高麗(コリョ)大学の崔鍾澤(チェ・ジョンテク)教授(考古学)は最近、東亜(トンア)日報とのインタビューで、「中国が自国内の高句麗や渤海遺跡を唐式に復元した事例がある」と言い、「北朝鮮の遺跡にも中国文化の役割を実際より強調しかねない」と語った。

文在寅(ムン・ジェイン)政権下で南北文化交流再開への期待が高まっていることを受け、韓国考古学学会は最近「南北考古学協会」の設立推進を決定した。高句麗の峨嵯山(アチャサン)堡塁を発掘した中堅学者で、北朝鮮を複数回訪問した経験のある崔教授は、同協会の設立を主導している。

これに先立って南北考古学界は、2004年は開城(ケソン)工業団地、2005年は平壌(ピョンヤン)高句麗遺跡、2006年は平壌安鶴(アンハク)宮城を一緒に発掘した。さらに、2007年から国立文化財研究所と朝鮮中央歴史博物館が開城にある高麗宮城の跡地(滿月臺)の共同発掘を進めたが、昨年1月、北朝鮮の4回目の核実験で中止された。

その後は韓国に代わって中国が北朝鮮と共同発掘を主導している。実際、中国延邊(ヨンビョン)大学が北朝鮮社会科学院考古学研究所と2010年から2011年にかけて、平壌南寺里(ナムサリ)にある楽浪(ナクラン)レンガ墓を共同発掘したのに続き、2013年は平壌三石(サムソク)区域内にある湖南里(ホナムリ)高句麗の墓を一緒に調査した。昨年は、双方が黄海道鳳山郡(ファンヘド・ポンサングン)チョンドクリにある高句麗壁画墓を共同発掘した。中国の漢武帝が設置した楽浪郡は韓半島に存在しなかったと主張する北朝鮮が、平壌の楽浪墓を中国と共同発掘したことについては、それ自体が異例との見方もある。

今後、北朝鮮が経済開発に拍車をかける過程で、考古学遺跡が破壊される危険性が高いということも見過ごせない。建物や道路、橋などを建設する前に、遺跡が残存するかどうかを把握して保存措置を取るいわば「救済発掘」が必要だが、韓国考古学からこれを支援できるという。実際、1990年代に平壌城の郊外に新都市を開発する際、1000基を超える楽浪の墓が一度に発見されたことがある。崔教授は、「北朝鮮は経済難が深刻化したことで、発掘人員が不足しているのが現状だ」と言い、「発掘機関は金日成(キム・イルソン)総合大学考古学講座と社会科学院考古学研究所、朝鮮中央歴史博物館ぐらいしかない」と話した。

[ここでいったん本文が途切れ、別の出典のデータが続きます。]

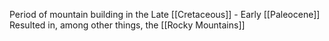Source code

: Period of mountain building in the Late [[Cretaceous]] - Early [[Paleocene]]
Resulted in, among other things, the [[Rocky Mountains]]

何よりも、北朝鮮考古資料の研究なしに韓国考古学は正しく成立できないという事実である。北朝鮮地域は、先史時代から文物交流の重要通路だったからだ。崔教授は、「現在、私たちが持っている北朝鮮の考古学資料はほとんど空白に近い」といい、「物質材料を必ず研究しなければならない考古学としては致命的といえる」と強調した。

崔教授は、南北考古学交流の最初の対象としてユネスコ世界文化遺産に登録された高句麗壁画古墳を挙げた。崔教授は、「平壌と南浦(ナムポ)、黄海道周辺にはまだ発掘されていない高句麗の壁画古墳が多くある」と語った。